Carol H. Yan, Farhoud Faraji, Adam S. DeConde
First published: 12 May 2020
We have previously reported a strong association between self-reported anosmia and ‘mild’ (outpatient) disease as compared to ‘moderate’ / ’severe’ (inpatient) disease, that is independent of other markers of disease severity (chest x-ray findings, vitals at time of COVID-19 testing).
At the time of our study’s writing, only one study had reported COVID-19-related quantitative olfactory testing, specifically only in an inpatient cohort. 2 While objective olfactory dysfunction was ubiquitous in this cohort (97%), self-reported olfactory loss was significantly lower (35%). Therefore, we noted a suspicion that this difference was related to severity of chemosensory dysfunction. As our study suggested, milder cases of COVID-19 may be heralded by profound anosmia and higher self reporting, compared to the undetected or lesser degrees of hyposmia associated with moderate to severe COVID-19 cases.

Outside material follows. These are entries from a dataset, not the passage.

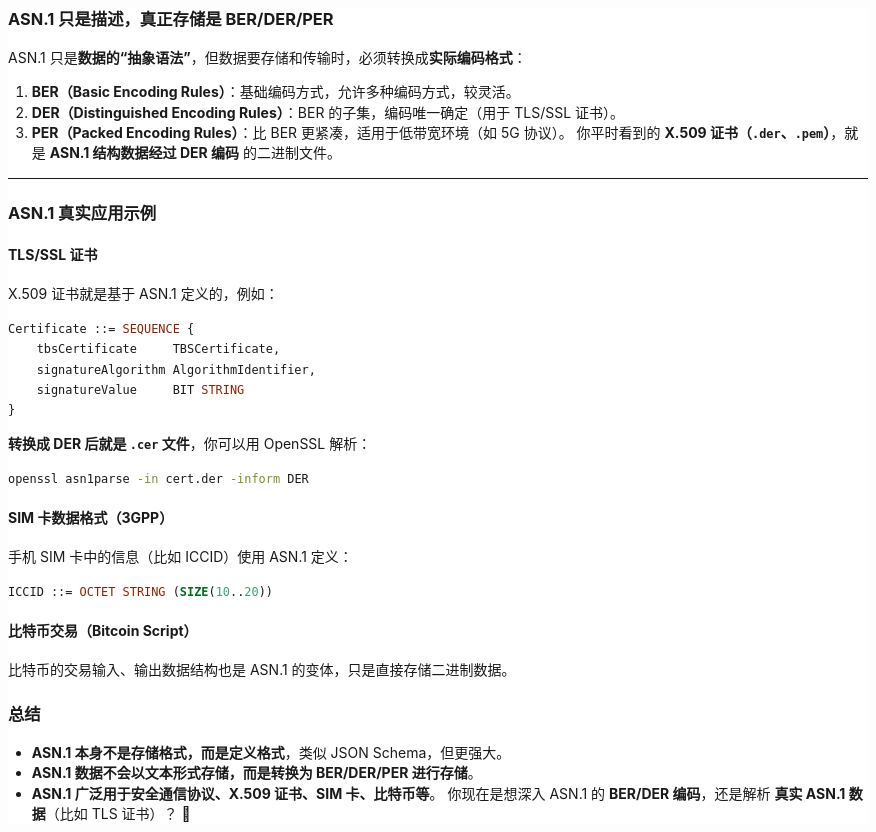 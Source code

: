 ### **ASN.1 只是描述，真正存储是 BER/DER/PER**
ASN.1 只是**数据的“抽象语法”**，但数据要存储和传输时，必须转换成**实际编码格式**：
1. **BER（Basic Encoding Rules）**：基础编码方式，允许多种编码方式，较灵活。
2. **DER（Distinguished Encoding Rules）**：BER 的子集，编码唯一确定（用于 TLS/SSL 证书）。
3. **PER（Packed Encoding Rules）**：比 BER 更紧凑，适用于低带宽环境（如 5G 协议）。
你平时看到的 **X.509 证书（`.der`、`.pem`）**，就是 **ASN.1 结构数据经过 DER 编码** 的二进制文件。
---
### **ASN.1 真实应用示例**
#### **TLS/SSL 证书**
X.509 证书就是基于 ASN.1 定义的，例如：
```asn.1
Certificate ::= SEQUENCE {
    tbsCertificate     TBSCertificate,
    signatureAlgorithm AlgorithmIdentifier,
    signatureValue     BIT STRING
}
```
**转换成 DER 后就是 `.cer` 文件**，你可以用 OpenSSL 解析：
```bash
openssl asn1parse -in cert.der -inform DER
```
#### **SIM 卡数据格式（3GPP）**
手机 SIM 卡中的信息（比如 ICCID）使用 ASN.1 定义：
```asn.1
ICCID ::= OCTET STRING (SIZE(10..20))
```
#### **比特币交易（Bitcoin Script）**
比特币的交易输入、输出数据结构也是 ASN.1 的变体，只是直接存储二进制数据。
### **总结**
- **ASN.1 本身不是存储格式，而是定义格式**，类似 JSON Schema，但更强大。
- **ASN.1 数据不会以文本形式存储，而是转换为 BER/DER/PER 进行存储**。
- **ASN.1 广泛用于安全通信协议、X.509 证书、SIM 卡、比特币等**。
你现在是想深入 ASN.1 的 **BER/DER 编码**，还是解析 **真实 ASN.1 数据**（比如 TLS 证书）？ 🚀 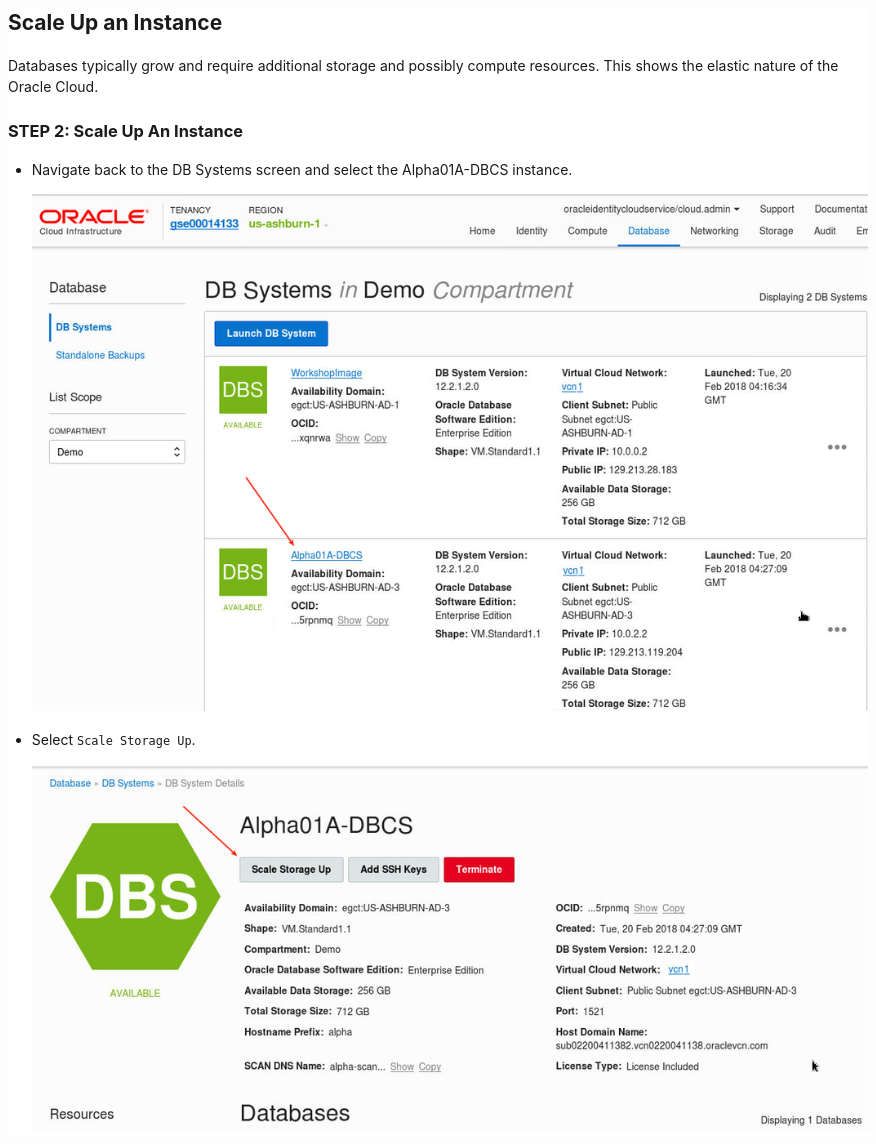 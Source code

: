 ## Scale Up an Instance

Databases typically grow and require additional storage and possibly compute resources.  This shows the elastic nature of the Oracle Cloud.

### **STEP 2**: Scale Up An Instance

-   Navigate back to the DB Systems screen and select the Alpha01A-DBCS instance.

	![](images/IL-300/013.png)

-   Select `Scale Storage Up`.

	![](images/IL-300/014.png)
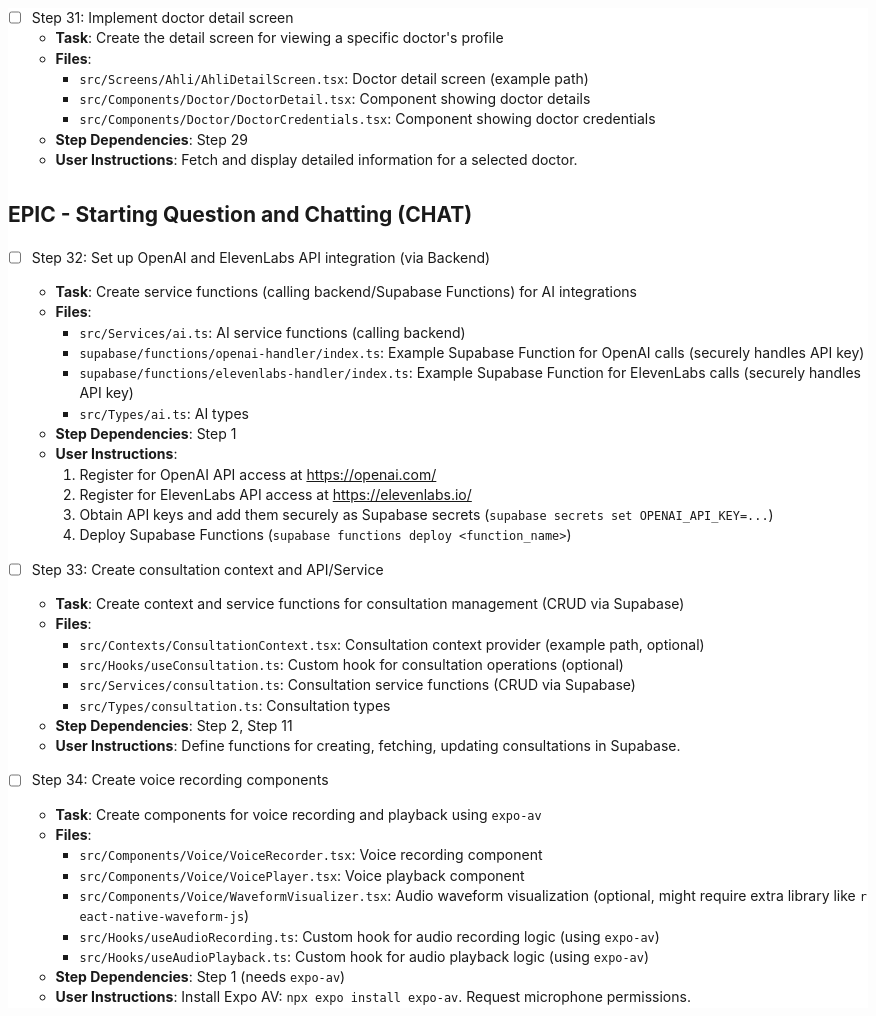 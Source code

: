 - [ ] Step 31: Implement doctor detail screen
  - **Task**: Create the detail screen for viewing a specific doctor's profile
  - **Files**:
    - `src/Screens/Ahli/AhliDetailScreen.tsx`: Doctor detail screen (example path)
    - `src/Components/Doctor/DoctorDetail.tsx`: Component showing doctor details
    - `src/Components/Doctor/DoctorCredentials.tsx`: Component showing doctor credentials
  - **Step Dependencies**: Step 29
  - **User Instructions**: Fetch and display detailed information for a selected doctor.

## EPIC - Starting Question and Chatting (CHAT)

- [ ] Step 32: Set up OpenAI and ElevenLabs API integration (via Backend)
  - **Task**: Create service functions (calling backend/Supabase Functions) for AI integrations
  - **Files**:
    - `src/Services/ai.ts`: AI service functions (calling backend)
    - `supabase/functions/openai-handler/index.ts`: Example Supabase Function for OpenAI calls (securely handles API key)
    - `supabase/functions/elevenlabs-handler/index.ts`: Example Supabase Function for ElevenLabs calls (securely handles API key)
    - `src/Types/ai.ts`: AI types
  - **Step Dependencies**: Step 1
  - **User Instructions**:
    1. Register for OpenAI API access at https://openai.com/
    2. Register for ElevenLabs API access at https://elevenlabs.io/
    3. Obtain API keys and add them securely as Supabase secrets (`supabase secrets set OPENAI_API_KEY=...`)
    4. Deploy Supabase Functions (`supabase functions deploy <function_name>`)

- [ ] Step 33: Create consultation context and API/Service
  - **Task**: Create context and service functions for consultation management (CRUD via Supabase)
  - **Files**:
    - `src/Contexts/ConsultationContext.tsx`: Consultation context provider (example path, optional)
    - `src/Hooks/useConsultation.ts`: Custom hook for consultation operations (optional)
    - `src/Services/consultation.ts`: Consultation service functions (CRUD via Supabase)
    - `src/Types/consultation.ts`: Consultation types
  - **Step Dependencies**: Step 2, Step 11
  - **User Instructions**: Define functions for creating, fetching, updating consultations in Supabase.

- [ ] Step 34: Create voice recording components
  - **Task**: Create components for voice recording and playback using `expo-av`
  - **Files**:
    - `src/Components/Voice/VoiceRecorder.tsx`: Voice recording component
    - `src/Components/Voice/VoicePlayer.tsx`: Voice playback component
    - `src/Components/Voice/WaveformVisualizer.tsx`: Audio waveform visualization (optional, might require extra library like `react-native-waveform-js`)
    - `src/Hooks/useAudioRecording.ts`: Custom hook for audio recording logic (using `expo-av`)
    - `src/Hooks/useAudioPlayback.ts`: Custom hook for audio playback logic (using `expo-av`)
  - **Step Dependencies**: Step 1 (needs `expo-av`)
  - **User Instructions**: Install Expo AV: `npx expo install expo-av`. Request microphone permissions.
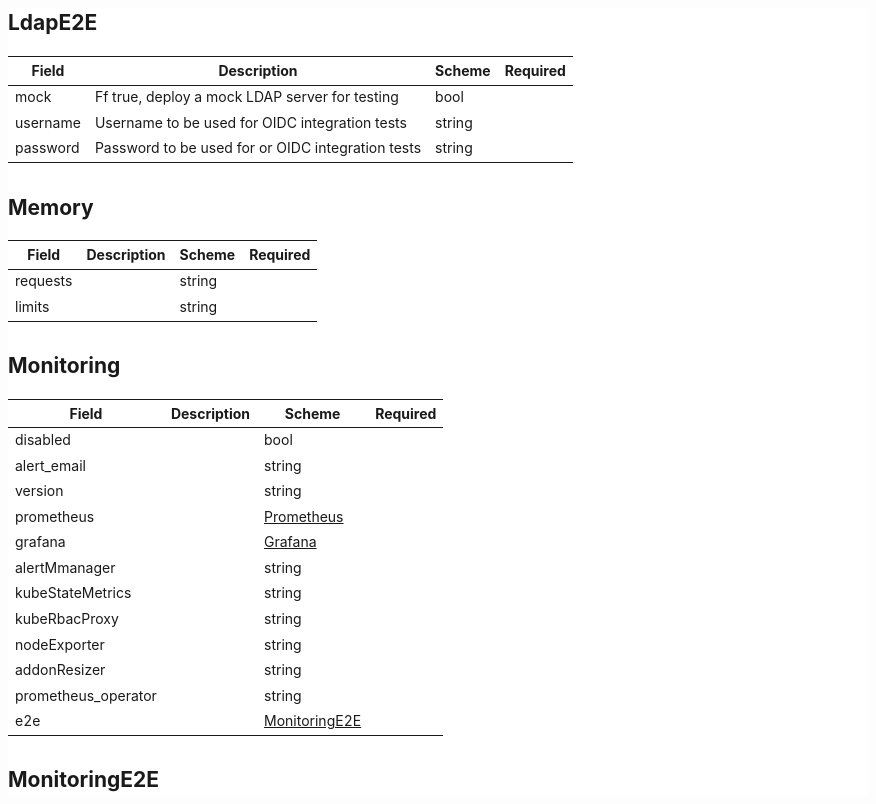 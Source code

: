 ## LdapE2E



| Field | Description | Scheme | Required |
| ----- | ----------- | ------ | -------- |
| mock | Ff true, deploy a mock LDAP server for testing | bool |  |
| username | Username to be used for OIDC integration tests | string |  |
| password | Password to be used for or OIDC integration tests | string |  |

## Memory



| Field | Description | Scheme | Required |
| ----- | ----------- | ------ | -------- |
| requests |  | string |  |
| limits |  | string |  |

## Monitoring



| Field | Description | Scheme | Required |
| ----- | ----------- | ------ | -------- |
| disabled |  | bool |  |
| alert_email |  | string |  |
| version |  | string |  |
| prometheus |  | [Prometheus](#prometheus) |  |
| grafana |  | [Grafana](#grafana) |  |
| alertMmanager |  | string |  |
| kubeStateMetrics |  | string |  |
| kubeRbacProxy |  | string |  |
| nodeExporter |  | string |  |
| addonResizer |  | string |  |
| prometheus_operator |  | string |  |
| e2e |  | [MonitoringE2E](#monitoringe2e) |  |

## MonitoringE2E

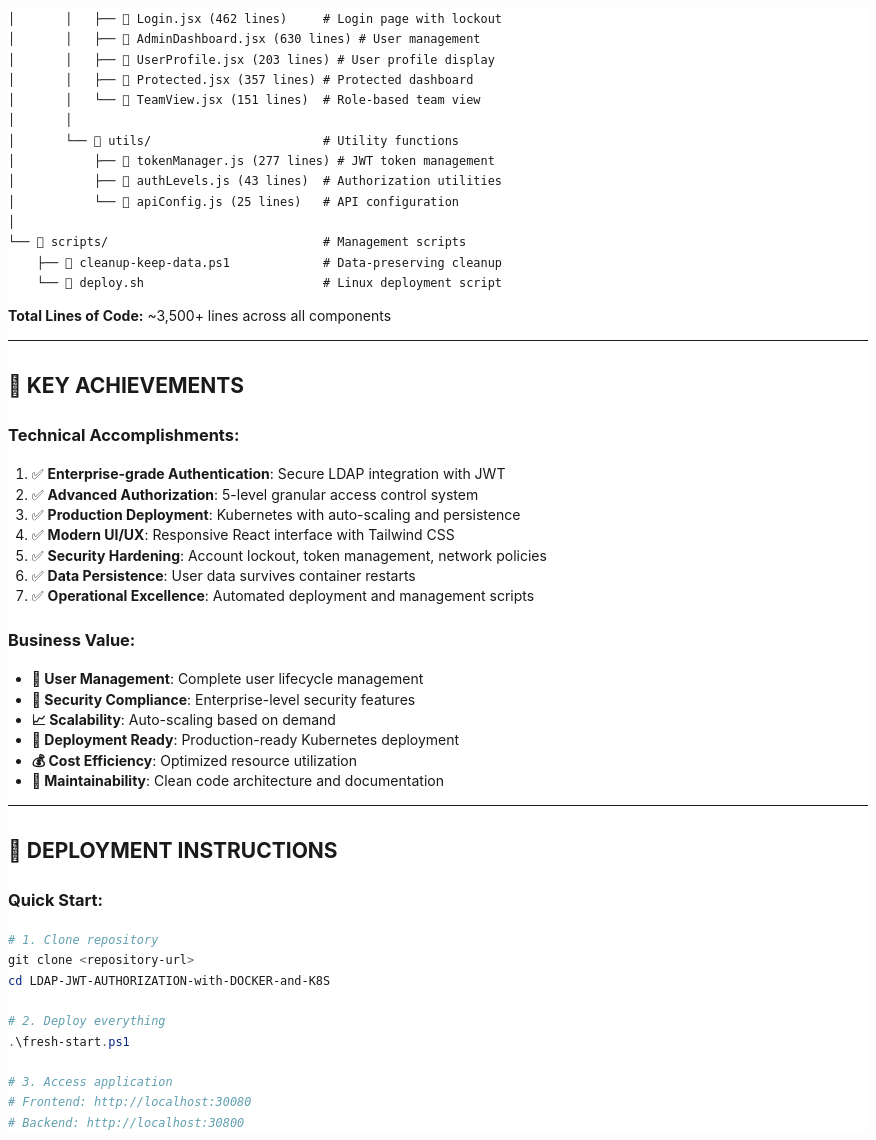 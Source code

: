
 ```
│       │   ├── 📄 Login.jsx (462 lines)     # Login page with lockout
│       │   ├── 📄 AdminDashboard.jsx (630 lines) # User management
│       │   ├── 📄 UserProfile.jsx (203 lines) # User profile display
│       │   ├── 📄 Protected.jsx (357 lines) # Protected dashboard
│       │   └── 📄 TeamView.jsx (151 lines)  # Role-based team view
│       │
│       └── 📁 utils/                        # Utility functions
│           ├── 📄 tokenManager.js (277 lines) # JWT token management
│           ├── 📄 authLevels.js (43 lines)  # Authorization utilities
│           └── 📄 apiConfig.js (25 lines)   # API configuration
│
└── 📁 scripts/                              # Management scripts
    ├── 📄 cleanup-keep-data.ps1             # Data-preserving cleanup
    └── 📄 deploy.sh                         # Linux deployment script
```

**Total Lines of Code:** ~3,500+ lines across all components

---

## 🎯 KEY ACHIEVEMENTS

### **Technical Accomplishments:**
1. ✅ **Enterprise-grade Authentication**: Secure LDAP integration with JWT
2. ✅ **Advanced Authorization**: 5-level granular access control system
3. ✅ **Production Deployment**: Kubernetes with auto-scaling and persistence
4. ✅ **Modern UI/UX**: Responsive React interface with Tailwind CSS
5. ✅ **Security Hardening**: Account lockout, token management, network policies
6. ✅ **Data Persistence**: User data survives container restarts
7. ✅ **Operational Excellence**: Automated deployment and management scripts

### **Business Value:**
- **👥 User Management**: Complete user lifecycle management
- **🔐 Security Compliance**: Enterprise-level security features
- **📈 Scalability**: Auto-scaling based on demand
- **🚀 Deployment Ready**: Production-ready Kubernetes deployment
- **💰 Cost Efficiency**: Optimized resource utilization
- **🔧 Maintainability**: Clean code architecture and documentation

---

## 🚀 DEPLOYMENT INSTRUCTIONS

### **Quick Start:**
```powershell
# 1. Clone repository
git clone <repository-url>
cd LDAP-JWT-AUTHORIZATION-with-DOCKER-and-K8S

# 2. Deploy everything
.\fresh-start.ps1

# 3. Access application
# Frontend: http://localhost:30080
# Backend: http://localhost:30800
```
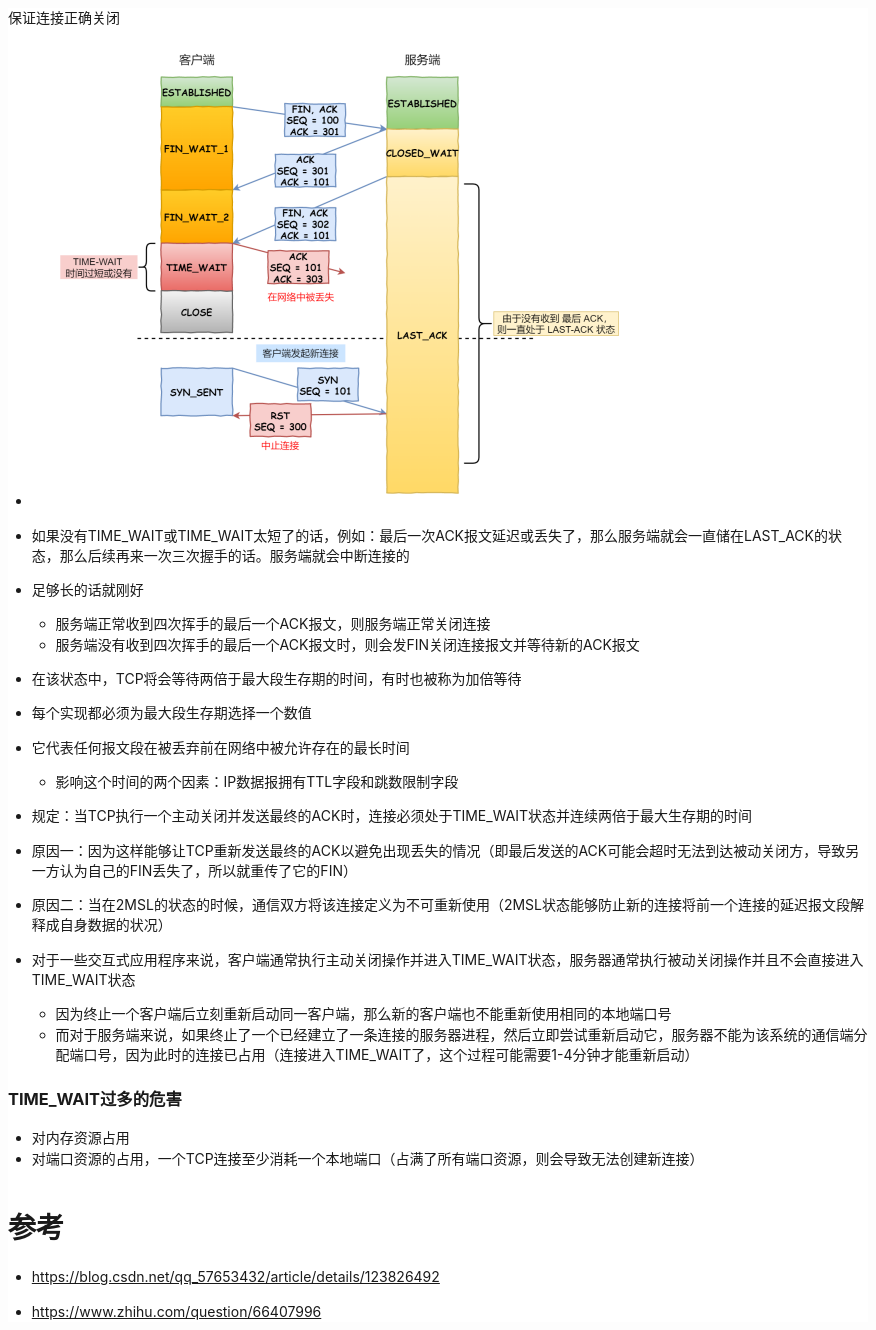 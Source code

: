 

保证连接正确关闭

- ![](image/为什么需要TIME_WAIT状态(2).png)
- 如果没有TIME_WAIT或TIME_WAIT太短了的话，例如：最后一次ACK报文延迟或丢失了，那么服务端就会一直储在LAST_ACK的状态，那么后续再来一次三次握手的话。服务端就会中断连接的
- 足够长的话就刚好
  - 服务端正常收到四次挥⼿的最后⼀个ACK报⽂，则服务端正常关闭连接
  - 服务端没有收到四次挥⼿的最后⼀个ACK报⽂时，则会发FIN关闭连接报文并等待新的ACK报文



- 在该状态中，TCP将会等待两倍于最大段生存期的时间，有时也被称为加倍等待
- 每个实现都必须为最大段生存期选择一个数值
- 它代表任何报文段在被丢弃前在网络中被允许存在的最长时间
  - 影响这个时间的两个因素：IP数据报拥有TTL字段和跳数限制字段
- 规定：当TCP执行一个主动关闭并发送最终的ACK时，连接必须处于TIME_WAIT状态并连续两倍于最大生存期的时间
- 原因一：因为这样能够让TCP重新发送最终的ACK以避免出现丢失的情况（即最后发送的ACK可能会超时无法到达被动关闭方，导致另一方认为自己的FIN丢失了，所以就重传了它的FIN）
- 原因二：当在2MSL的状态的时候，通信双方将该连接定义为不可重新使用（2MSL状态能够防止新的连接将前一个连接的延迟报文段解释成自身数据的状况）



- 对于一些交互式应用程序来说，客户端通常执行主动关闭操作并进入TIME_WAIT状态，服务器通常执行被动关闭操作并且不会直接进入TIME_WAIT状态
  - 因为终止一个客户端后立刻重新启动同一客户端，那么新的客户端也不能重新使用相同的本地端口号
  - 而对于服务端来说，如果终止了一个已经建立了一条连接的服务器进程，然后立即尝试重新启动它，服务器不能为该系统的通信端分配端口号，因为此时的连接已占用（连接进入TIME_WAIT了，这个过程可能需要1-4分钟才能重新启动）







### TIME_WAIT过多的危害

- 对内存资源占用
- 对端口资源的占用，一个TCP连接至少消耗一个本地端口（占满了所有端⼝资源，则会导致⽆法创建新连接）






# 参考

- https://blog.csdn.net/qq_57653432/article/details/123826492

- https://www.zhihu.com/question/66407996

In their letter, Hopkins and colleagues felt that the recent psychophysical olfaction data that they collected were incongruent with our self-reported findings. However, in reviewing their findings, we note that patients with mild disease have more severe quantitative olfactory dysfunction compared to those with moderate disease (mean olfactory score 54.5 vs. 64.5). Thus, one may logically infer that in their cohort while mild, moderate, and severe patients all experience some level of olfactory dysfunction, the severity of the objective olfactory loss may ultimately drive a patient’s self-reported chemosensory experience. In fact, the objective data presented by Vaira et al could potentially be construed as supportive of our theory that milder cases of COVID-19 are associated with higher rates of self-reported olfactory loss.